What to do: If a line in the material below holds the string "find", tally it, then give the tally alone.

Supplied data Start Marker

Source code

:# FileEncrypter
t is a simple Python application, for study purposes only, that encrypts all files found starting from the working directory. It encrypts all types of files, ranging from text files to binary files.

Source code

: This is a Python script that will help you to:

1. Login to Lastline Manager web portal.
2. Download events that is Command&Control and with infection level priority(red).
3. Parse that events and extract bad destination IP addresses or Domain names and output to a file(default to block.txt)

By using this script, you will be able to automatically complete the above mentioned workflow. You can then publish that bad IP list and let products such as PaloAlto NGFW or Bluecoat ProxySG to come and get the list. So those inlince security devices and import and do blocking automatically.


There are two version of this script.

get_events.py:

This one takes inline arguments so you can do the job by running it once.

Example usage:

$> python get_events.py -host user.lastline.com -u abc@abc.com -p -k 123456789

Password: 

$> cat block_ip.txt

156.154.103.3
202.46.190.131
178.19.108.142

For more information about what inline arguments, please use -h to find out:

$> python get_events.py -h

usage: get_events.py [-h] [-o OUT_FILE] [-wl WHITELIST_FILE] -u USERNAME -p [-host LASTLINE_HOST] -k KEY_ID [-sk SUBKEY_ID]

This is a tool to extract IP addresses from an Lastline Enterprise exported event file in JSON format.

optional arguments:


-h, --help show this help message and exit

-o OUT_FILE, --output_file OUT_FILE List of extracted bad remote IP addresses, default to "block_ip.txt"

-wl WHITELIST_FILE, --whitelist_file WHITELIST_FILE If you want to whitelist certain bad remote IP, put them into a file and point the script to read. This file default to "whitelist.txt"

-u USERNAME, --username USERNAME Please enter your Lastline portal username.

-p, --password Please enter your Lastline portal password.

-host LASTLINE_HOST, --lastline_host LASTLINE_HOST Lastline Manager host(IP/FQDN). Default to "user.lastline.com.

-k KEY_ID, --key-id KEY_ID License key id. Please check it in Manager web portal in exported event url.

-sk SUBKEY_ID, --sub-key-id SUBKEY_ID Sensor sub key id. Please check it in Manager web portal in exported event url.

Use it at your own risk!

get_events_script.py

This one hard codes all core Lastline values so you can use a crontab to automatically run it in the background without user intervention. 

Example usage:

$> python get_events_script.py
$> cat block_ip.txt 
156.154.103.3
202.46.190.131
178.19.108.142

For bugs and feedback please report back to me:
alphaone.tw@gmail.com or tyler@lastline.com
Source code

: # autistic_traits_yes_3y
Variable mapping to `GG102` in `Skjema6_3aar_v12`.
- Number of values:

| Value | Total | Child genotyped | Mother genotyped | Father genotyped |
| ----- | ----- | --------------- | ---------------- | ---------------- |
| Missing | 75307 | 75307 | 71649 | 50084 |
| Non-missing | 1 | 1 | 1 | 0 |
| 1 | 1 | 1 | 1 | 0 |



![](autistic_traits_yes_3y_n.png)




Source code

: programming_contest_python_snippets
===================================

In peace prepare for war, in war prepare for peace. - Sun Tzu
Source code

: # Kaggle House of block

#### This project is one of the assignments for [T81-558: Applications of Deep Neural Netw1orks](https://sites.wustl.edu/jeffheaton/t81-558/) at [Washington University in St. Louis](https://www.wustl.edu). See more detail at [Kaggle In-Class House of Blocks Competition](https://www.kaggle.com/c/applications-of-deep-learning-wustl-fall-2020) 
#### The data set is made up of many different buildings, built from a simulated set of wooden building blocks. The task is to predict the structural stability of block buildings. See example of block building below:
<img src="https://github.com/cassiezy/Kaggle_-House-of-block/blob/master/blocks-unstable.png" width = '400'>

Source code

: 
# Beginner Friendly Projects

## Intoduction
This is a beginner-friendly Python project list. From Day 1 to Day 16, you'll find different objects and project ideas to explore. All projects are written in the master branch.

Supplied data End Marker

Reply: 2